ひかりはそういう気持ちがあることを認めた上で、改めてちえに向き合って、二人はブルーシャトーに足を踏み出す。ラストは「お互いに別々の宇宙服を着たまま、しっかりと手を繋いでいたのだった。」(p.113)で締められる。この締め、最高だと思う。
人には身体の境界線も心の境界線もある。仲が良くてもいくら好きでも、すべての線が溶け合ってお互いを完璧に理解できるなんてことはない(「To the Moon」ならできるけど)。
男と女も、女と女も、性別が同じでも違っても、恋人でも家族でも、どこまでいっても他人は他人で別々で、一生交わることはないから対話をして少しでも近づく努力をする。その上でちえとひかりの二人は、別々の個を保ちながら手を握り合う。これ、関係を築くうえで超大切だと思うけど、めちゃくちゃ難しいです。

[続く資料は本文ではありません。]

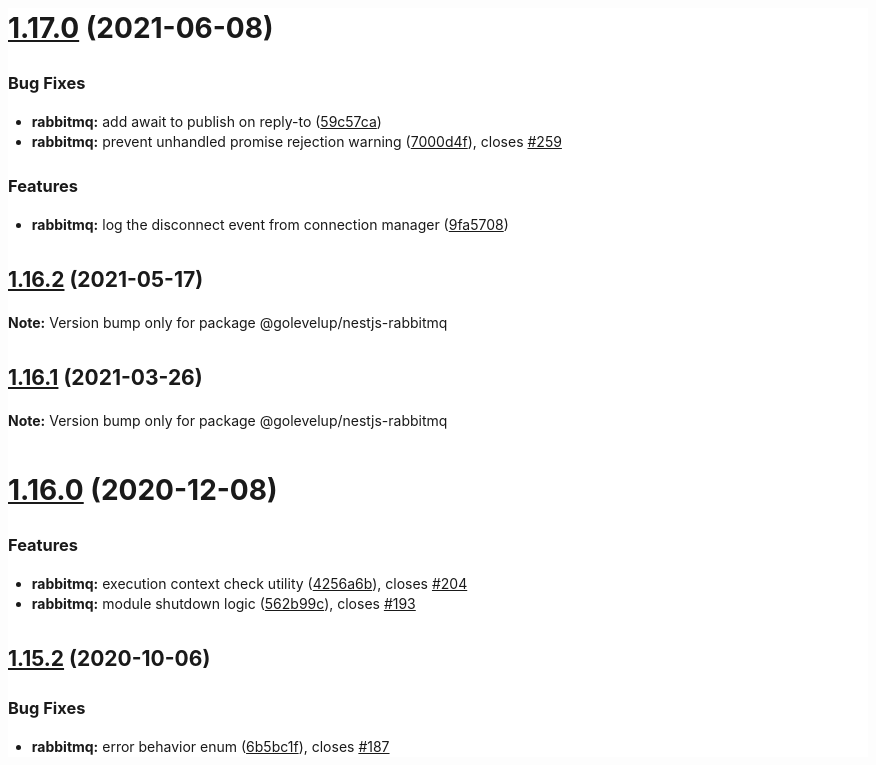 # [1.17.0](https://github.com/golevelup/nestjs/compare/@golevelup/nestjs-rabbitmq@1.16.2...@golevelup/nestjs-rabbitmq@1.17.0) (2021-06-08)

### Bug Fixes

- **rabbitmq:** add await to publish on reply-to ([59c57ca](https://github.com/golevelup/nestjs/commit/59c57ca))
- **rabbitmq:** prevent unhandled promise rejection warning ([7000d4f](https://github.com/golevelup/nestjs/commit/7000d4f)), closes [#259](https://github.com/golevelup/nestjs/issues/259)

### Features

- **rabbitmq:** log the disconnect event from connection manager ([9fa5708](https://github.com/golevelup/nestjs/commit/9fa5708))

## [1.16.2](https://github.com/golevelup/nestjs/compare/@golevelup/nestjs-rabbitmq@1.16.1...@golevelup/nestjs-rabbitmq@1.16.2) (2021-05-17)

**Note:** Version bump only for package @golevelup/nestjs-rabbitmq

## [1.16.1](https://github.com/golevelup/nestjs/compare/@golevelup/nestjs-rabbitmq@1.16.0...@golevelup/nestjs-rabbitmq@1.16.1) (2021-03-26)

**Note:** Version bump only for package @golevelup/nestjs-rabbitmq

# [1.16.0](https://github.com/golevelup/nestjs/compare/@golevelup/nestjs-rabbitmq@1.15.2...@golevelup/nestjs-rabbitmq@1.16.0) (2020-12-08)

### Features

- **rabbitmq:** execution context check utility ([4256a6b](https://github.com/golevelup/nestjs/commit/4256a6b)), closes [#204](https://github.com/golevelup/nestjs/issues/204)
- **rabbitmq:** module shutdown logic ([562b99c](https://github.com/golevelup/nestjs/commit/562b99c)), closes [#193](https://github.com/golevelup/nestjs/issues/193)

## [1.15.2](https://github.com/golevelup/nestjs/compare/@golevelup/nestjs-rabbitmq@1.15.1...@golevelup/nestjs-rabbitmq@1.15.2) (2020-10-06)

### Bug Fixes

- **rabbitmq:** error behavior enum ([6b5bc1f](https://github.com/golevelup/nestjs/commit/6b5bc1f)), closes [#187](https://github.com/golevelup/nestjs/issues/187)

特に恋愛でもなんでも人と深い関係を築こうとすると、相手に自分の理想(幻想)を押し付けて、対話せず、独り相撲した挙句土俵際でもみくちゃになって勝手にキレたり(一人で)、お互いマブダチテレパシーでわかると高をくくっていたら全くそんなことはなかったりした経験がある人もいると思う。(私はある)
この話はそういう自分対他人との究極形で、わかってるはずだった人が普通に全然わからない人だった、でもわからないことはわかったから、逃げたり笑いものにしてみたりするんじゃなくて、しっかり向き合って対話したうえで新しい関係にチャレンジしてみる!(そしてブルーシャトーへ…)という、他人との関わり方で一番難しいけど一番かっこいい選択肢だと思う。
実際に読書会で、小野先生の「自分と違う価値観、自分と違う世界にいそうな人に恐れを抱く感情は誰にでもある。関わったことのない人に触れた時どうやって受け入れて、どうやって新しい関係を築いていくのか考えたかった」という言葉を聞いた時、やっぱりひかりとちえの関係性は、その折り合いのつけ方が自分的理想形だと思った。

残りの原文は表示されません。